Background: Lipids are the major cell membrane components essential for various biological functions including cell growth and division for the maintenance of cell integrity of normal and malignant tissues. The changes in lipid profile have long been associated with cancer. Hypocholesterolemia has been observed in patients with cancers of various organs. Therefore, a causative relationship might exist between plasma lipid levels and oral cancer patients. Aim: The objective of this study was to investigate the alterations and clinical significance of plasma lipid profiles in untreated head and neck cancer patients. Materials and Methods: A total of 30 subjects (25 oral cancer patients and 5 controls) were included. Fasting blood lipid profile including cholesterol (C), triglycerides (TG), high density lipoprotein (HDL), low density lipoprotein (LDL) and very low density lipoprotein (VLDL) were evaluated using spectrophotometric kits, with CHOD PAP technique. The values were then statistically analyzed using analysis of variance (ANOVA) and post hoc methods. Results: The levels of total lipids, cholesterol and HDL were significantly lower in oral cancer patients as compared to controls, but LDL and VLDL values were not significant. Conclusion: An inverse relationship was found between the lipid levels and the occurrence of oral cancer. Hence, the lower plasma lipid status may be a useful indicator to detect the initial changes seen in neoplastic process.

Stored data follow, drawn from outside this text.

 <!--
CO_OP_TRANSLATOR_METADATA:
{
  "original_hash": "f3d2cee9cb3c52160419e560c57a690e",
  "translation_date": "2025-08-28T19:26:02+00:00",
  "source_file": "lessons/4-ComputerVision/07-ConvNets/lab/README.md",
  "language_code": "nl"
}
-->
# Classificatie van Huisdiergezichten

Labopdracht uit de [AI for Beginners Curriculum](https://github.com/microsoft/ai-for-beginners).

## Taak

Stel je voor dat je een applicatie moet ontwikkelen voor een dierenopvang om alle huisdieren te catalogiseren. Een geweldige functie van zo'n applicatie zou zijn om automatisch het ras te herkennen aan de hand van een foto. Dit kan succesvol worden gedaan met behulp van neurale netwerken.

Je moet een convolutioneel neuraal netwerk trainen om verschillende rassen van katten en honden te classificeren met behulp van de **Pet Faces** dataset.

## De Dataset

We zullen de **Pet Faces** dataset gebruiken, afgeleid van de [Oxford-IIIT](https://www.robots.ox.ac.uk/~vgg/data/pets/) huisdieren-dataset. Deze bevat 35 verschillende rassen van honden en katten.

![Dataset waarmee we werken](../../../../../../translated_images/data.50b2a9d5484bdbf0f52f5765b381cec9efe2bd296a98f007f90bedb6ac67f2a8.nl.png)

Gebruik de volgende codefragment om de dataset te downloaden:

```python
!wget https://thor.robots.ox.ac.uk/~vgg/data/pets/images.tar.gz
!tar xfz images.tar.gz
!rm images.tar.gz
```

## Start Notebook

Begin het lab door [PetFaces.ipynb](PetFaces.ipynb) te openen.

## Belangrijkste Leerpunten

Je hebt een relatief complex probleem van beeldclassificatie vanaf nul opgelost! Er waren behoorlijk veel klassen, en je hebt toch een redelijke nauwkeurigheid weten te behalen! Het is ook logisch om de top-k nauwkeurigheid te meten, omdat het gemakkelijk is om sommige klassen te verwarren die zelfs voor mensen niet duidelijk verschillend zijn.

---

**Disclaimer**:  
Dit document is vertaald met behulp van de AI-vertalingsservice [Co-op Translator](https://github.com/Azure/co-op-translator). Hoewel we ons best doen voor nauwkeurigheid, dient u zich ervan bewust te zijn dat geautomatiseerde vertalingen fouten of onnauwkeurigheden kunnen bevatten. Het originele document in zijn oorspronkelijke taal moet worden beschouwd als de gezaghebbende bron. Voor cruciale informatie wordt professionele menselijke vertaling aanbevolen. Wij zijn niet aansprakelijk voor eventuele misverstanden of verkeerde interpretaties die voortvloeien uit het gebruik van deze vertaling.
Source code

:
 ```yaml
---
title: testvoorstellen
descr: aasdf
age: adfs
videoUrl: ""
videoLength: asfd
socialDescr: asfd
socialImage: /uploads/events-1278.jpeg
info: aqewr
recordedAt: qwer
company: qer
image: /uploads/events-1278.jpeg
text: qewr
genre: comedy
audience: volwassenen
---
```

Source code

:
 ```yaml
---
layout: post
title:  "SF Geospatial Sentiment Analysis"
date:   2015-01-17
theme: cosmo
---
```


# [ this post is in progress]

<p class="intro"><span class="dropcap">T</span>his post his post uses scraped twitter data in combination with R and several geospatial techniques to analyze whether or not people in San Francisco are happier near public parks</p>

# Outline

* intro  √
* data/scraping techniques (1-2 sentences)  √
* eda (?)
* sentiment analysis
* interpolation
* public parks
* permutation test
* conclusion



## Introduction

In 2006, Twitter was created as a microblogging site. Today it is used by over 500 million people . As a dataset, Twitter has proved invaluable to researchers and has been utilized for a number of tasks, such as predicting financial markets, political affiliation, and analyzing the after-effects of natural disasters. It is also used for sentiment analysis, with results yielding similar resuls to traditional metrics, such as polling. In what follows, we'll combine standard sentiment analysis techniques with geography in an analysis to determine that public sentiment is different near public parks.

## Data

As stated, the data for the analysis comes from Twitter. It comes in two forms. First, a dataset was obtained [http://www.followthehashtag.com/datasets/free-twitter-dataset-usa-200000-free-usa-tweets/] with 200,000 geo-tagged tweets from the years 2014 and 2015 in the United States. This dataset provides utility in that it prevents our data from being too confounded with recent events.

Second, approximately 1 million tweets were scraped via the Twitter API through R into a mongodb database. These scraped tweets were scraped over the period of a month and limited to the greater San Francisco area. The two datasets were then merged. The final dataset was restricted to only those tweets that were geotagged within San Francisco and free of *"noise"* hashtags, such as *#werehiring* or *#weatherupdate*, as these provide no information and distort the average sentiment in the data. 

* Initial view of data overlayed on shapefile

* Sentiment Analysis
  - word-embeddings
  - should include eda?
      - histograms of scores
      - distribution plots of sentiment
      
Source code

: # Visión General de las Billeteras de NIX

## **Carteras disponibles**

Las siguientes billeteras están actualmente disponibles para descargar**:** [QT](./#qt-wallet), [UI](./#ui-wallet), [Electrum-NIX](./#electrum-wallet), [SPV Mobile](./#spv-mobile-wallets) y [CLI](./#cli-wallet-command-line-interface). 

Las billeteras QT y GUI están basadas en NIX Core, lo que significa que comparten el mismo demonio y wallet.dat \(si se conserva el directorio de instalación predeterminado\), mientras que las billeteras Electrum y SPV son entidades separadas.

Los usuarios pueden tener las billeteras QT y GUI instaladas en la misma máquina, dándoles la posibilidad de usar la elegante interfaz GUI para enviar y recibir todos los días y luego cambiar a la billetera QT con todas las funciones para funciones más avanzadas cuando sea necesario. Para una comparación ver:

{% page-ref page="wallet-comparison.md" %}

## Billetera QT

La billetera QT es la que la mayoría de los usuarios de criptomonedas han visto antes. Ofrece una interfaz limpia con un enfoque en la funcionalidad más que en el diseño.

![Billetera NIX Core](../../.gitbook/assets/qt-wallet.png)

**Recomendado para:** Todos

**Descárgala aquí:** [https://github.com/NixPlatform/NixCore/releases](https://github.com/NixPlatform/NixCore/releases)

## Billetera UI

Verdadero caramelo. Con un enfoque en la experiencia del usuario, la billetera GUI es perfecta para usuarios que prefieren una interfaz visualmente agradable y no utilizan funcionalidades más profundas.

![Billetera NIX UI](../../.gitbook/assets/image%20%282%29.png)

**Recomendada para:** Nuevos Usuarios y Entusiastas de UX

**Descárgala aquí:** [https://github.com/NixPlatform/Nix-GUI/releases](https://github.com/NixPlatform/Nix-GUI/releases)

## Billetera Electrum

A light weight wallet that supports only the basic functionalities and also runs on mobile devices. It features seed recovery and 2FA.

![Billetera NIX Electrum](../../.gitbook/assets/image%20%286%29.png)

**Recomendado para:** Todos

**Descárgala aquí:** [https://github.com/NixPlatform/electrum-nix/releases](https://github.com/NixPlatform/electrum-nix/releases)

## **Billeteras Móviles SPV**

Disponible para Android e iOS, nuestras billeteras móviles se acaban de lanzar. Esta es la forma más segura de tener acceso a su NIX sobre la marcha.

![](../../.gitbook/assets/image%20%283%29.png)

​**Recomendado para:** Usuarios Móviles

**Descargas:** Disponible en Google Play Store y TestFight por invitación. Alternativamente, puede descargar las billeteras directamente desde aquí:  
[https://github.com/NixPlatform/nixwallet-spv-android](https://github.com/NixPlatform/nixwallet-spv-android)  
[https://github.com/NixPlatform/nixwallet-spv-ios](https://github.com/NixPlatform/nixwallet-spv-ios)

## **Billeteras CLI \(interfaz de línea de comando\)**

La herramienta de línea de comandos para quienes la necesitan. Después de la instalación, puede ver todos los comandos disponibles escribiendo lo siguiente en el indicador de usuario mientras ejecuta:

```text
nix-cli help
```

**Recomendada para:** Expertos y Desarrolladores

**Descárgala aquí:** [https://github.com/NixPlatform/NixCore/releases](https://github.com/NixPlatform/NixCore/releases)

Keywords: CHOD PAP, hypocholesterolemia, inverse relationship, lipids, oral cancer


How to cite this article:
Chawda JG, Jain SS, Patel HR, Chaduvula N, Patel K. The relationship between serum lipid levels and the risk of oral cancer. Indian J Med Paediatr Oncol 2011;32:34-7

How to cite this URL:
Chawda JG, Jain SS, Patel HR, Chaduvula N, Patel K. The relationship between serum lipid levels and the risk of oral cancer. Indian J Med Paediatr Oncol [serial online] 2011 [cited 2019 Sep 20];32:34-7. Available from: http://www.ijmpo.org/text.asp?2011/32/1/34/81888


  Introduction Top


In recent years, emphasis has been placed on detecting molecular markers from body fluids such as saliva, urine and others, for detecting, predicting prognosis, and monitoring the oral cancer progression. The idea of screening and following patients with malignancy by blood based tests is appealing from several points of view including its ease, economic advantage, non invasiveness, and possibility of repeated sampling. [1] Lipoproteins are clusters of proteins and lipids, all tangled up together to carry lipids in our blood.

Lipids are high energy yielding molecules and include fats and oils, waxes, phospholipids, steroids and some other related compounds. Fats and oils are made from two kinds of molecules: one glycerol and three fatty acids joined by dehydration synthesis, known as triglycerides (TGs), which are the major form of energy storage. For transport in plasma, TGs and cholesterol are packaged into lipoproteins, which are then taken up and degraded by cells to fulfill the demands for cellular functions. Lipids are major cell membrane components essential for various biological functions including cell growth and division of normal and malignant tissues, maintenance of the structural and functional integrity of all biological membranes, activity of membrane-bound enzymes and stabilization of DNA helix. [2] There are two main categories of lipoproteins: high density lipoprotein (HDL) being associated with carrying "cholesterol" out of the blood system and low density lipoprotein (LDL) which transports 75% of plasma cholesterol. [3] Cell receptors metabolize circulating LDL and clear nearly 80% of it from the body, while the rest of it is associated with deposition of "cholesterol" on the walls of arteries.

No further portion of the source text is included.